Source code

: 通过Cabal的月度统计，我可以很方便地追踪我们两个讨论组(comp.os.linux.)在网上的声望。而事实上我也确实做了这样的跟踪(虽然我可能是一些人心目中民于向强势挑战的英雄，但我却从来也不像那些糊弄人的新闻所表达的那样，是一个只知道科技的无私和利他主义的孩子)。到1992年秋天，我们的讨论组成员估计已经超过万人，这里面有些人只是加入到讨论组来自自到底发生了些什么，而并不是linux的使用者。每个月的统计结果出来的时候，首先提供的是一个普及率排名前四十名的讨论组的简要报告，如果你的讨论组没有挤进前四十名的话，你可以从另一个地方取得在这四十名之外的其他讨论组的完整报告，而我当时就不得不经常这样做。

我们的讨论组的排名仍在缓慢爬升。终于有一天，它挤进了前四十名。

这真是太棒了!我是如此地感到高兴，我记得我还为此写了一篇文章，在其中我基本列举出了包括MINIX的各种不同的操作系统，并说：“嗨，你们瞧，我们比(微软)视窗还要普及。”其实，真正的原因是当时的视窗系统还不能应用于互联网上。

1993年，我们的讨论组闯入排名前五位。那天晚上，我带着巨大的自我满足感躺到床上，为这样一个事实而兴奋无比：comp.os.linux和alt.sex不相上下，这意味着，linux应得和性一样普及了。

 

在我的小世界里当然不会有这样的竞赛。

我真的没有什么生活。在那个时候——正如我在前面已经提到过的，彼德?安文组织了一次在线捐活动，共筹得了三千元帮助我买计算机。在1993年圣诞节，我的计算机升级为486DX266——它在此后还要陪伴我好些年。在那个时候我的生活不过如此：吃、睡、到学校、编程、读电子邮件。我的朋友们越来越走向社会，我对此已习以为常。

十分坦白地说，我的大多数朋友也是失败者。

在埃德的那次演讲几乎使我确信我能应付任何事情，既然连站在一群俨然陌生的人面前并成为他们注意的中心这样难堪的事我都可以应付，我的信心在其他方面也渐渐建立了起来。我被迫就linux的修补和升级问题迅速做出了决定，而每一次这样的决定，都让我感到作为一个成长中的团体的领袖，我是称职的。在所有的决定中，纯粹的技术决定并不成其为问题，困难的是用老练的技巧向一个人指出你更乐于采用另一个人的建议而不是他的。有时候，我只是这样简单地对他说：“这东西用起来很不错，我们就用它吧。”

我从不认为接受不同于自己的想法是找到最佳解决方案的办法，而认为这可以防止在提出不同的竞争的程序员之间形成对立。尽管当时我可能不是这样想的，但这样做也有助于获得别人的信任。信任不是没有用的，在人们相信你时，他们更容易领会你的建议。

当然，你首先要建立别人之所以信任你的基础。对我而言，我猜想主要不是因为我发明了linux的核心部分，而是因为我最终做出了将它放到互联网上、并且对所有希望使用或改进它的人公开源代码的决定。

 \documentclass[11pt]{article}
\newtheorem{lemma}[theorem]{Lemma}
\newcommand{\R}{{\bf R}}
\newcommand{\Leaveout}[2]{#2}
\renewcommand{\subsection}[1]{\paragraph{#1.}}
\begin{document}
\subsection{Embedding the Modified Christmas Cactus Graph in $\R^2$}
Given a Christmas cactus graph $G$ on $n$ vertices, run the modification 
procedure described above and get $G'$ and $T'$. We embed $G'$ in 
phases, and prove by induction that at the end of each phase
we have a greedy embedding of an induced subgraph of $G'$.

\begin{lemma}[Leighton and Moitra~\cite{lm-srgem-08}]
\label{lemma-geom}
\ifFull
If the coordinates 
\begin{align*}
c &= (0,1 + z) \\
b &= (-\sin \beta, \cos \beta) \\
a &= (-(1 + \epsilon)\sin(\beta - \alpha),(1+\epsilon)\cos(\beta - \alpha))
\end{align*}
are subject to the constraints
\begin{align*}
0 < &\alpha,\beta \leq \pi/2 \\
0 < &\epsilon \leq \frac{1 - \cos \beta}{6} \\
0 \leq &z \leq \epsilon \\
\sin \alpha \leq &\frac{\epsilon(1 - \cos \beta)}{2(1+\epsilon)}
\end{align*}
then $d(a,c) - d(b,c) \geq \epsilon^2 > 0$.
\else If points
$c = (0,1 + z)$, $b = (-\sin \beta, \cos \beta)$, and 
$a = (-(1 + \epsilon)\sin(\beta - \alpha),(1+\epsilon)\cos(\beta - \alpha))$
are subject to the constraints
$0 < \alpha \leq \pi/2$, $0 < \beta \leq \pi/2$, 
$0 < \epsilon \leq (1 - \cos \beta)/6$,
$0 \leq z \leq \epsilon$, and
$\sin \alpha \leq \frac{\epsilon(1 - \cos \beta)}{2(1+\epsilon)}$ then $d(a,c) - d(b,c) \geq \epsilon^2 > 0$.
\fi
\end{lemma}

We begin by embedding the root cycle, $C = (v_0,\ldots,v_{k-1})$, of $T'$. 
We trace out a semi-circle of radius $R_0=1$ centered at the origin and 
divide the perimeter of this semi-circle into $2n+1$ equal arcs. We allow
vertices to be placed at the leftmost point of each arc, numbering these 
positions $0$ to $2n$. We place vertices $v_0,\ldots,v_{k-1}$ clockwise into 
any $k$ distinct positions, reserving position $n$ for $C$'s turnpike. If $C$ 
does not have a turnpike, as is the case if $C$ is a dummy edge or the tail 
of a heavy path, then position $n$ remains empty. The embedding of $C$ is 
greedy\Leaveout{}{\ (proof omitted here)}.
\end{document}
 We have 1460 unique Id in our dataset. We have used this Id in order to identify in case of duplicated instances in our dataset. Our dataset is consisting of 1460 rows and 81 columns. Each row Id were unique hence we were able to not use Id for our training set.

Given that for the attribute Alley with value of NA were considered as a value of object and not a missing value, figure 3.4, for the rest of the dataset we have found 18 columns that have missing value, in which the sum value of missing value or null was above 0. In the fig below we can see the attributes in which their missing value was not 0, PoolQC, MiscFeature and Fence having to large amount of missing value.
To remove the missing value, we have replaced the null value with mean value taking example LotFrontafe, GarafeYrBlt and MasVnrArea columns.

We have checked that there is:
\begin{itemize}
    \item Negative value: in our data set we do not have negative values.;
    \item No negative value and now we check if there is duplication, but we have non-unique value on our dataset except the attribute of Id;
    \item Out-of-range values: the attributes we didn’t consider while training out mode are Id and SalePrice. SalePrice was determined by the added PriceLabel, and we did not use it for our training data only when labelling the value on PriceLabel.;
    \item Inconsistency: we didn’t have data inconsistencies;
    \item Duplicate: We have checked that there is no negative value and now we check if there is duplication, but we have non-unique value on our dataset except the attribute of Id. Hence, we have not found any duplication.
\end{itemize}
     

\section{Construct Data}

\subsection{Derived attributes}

* _WHAT IS REQUIRED_
Take the records above and return, word for word, only the lines that fall from the line with "z \leq \epsilon$, and" to the line with "have negative values.;", both of them included.

* _YOUR SOLUTION_
$0 \leq z \leq \epsilon$, and
$\sin \alpha \leq \frac{\epsilon(1 - \cos \beta)}{2(1+\epsilon)}$ then $d(a,c) - d(b,c) \geq \epsilon^2 > 0$.
\fi
\end{lemma}

We begin by embedding the root cycle, $C = (v_0,\ldots,v_{k-1})$, of $T'$. 
We trace out a semi-circle of radius $R_0=1$ centered at the origin and 
divide the perimeter of this semi-circle into $2n+1$ equal arcs. We allow
vertices to be placed at the leftmost point of each arc, numbering these 
positions $0$ to $2n$. We place vertices $v_0,\ldots,v_{k-1}$ clockwise into 
any $k$ distinct positions, reserving position $n$ for $C$'s turnpike. If $C$ 
does not have a turnpike, as is the case if $C$ is a dummy edge or the tail 
of a heavy path, then position $n$ remains empty. The embedding of $C$ is 
greedy\Leaveout{}{\ (proof omitted here)}.
\end{document}
 We have 1460 unique Id in our dataset. We have used this Id in order to identify in case of duplicated instances in our dataset. Our dataset is consisting of 1460 rows and 81 columns. Each row Id were unique hence we were able to not use Id for our training set.

Given that for the attribute Alley with value of NA were considered as a value of object and not a missing value, figure 3.4, for the rest of the dataset we have found 18 columns that have missing value, in which the sum value of missing value or null was above 0. In the fig below we can see the attributes in which their missing value was not 0, PoolQC, MiscFeature and Fence having to large amount of missing value.
To remove the missing value, we have replaced the null value with mean value taking example LotFrontafe, GarafeYrBlt and MasVnrArea columns.

We have checked that there is:
\begin{itemize}
    \item Negative value: in our data set we do not have negative values.;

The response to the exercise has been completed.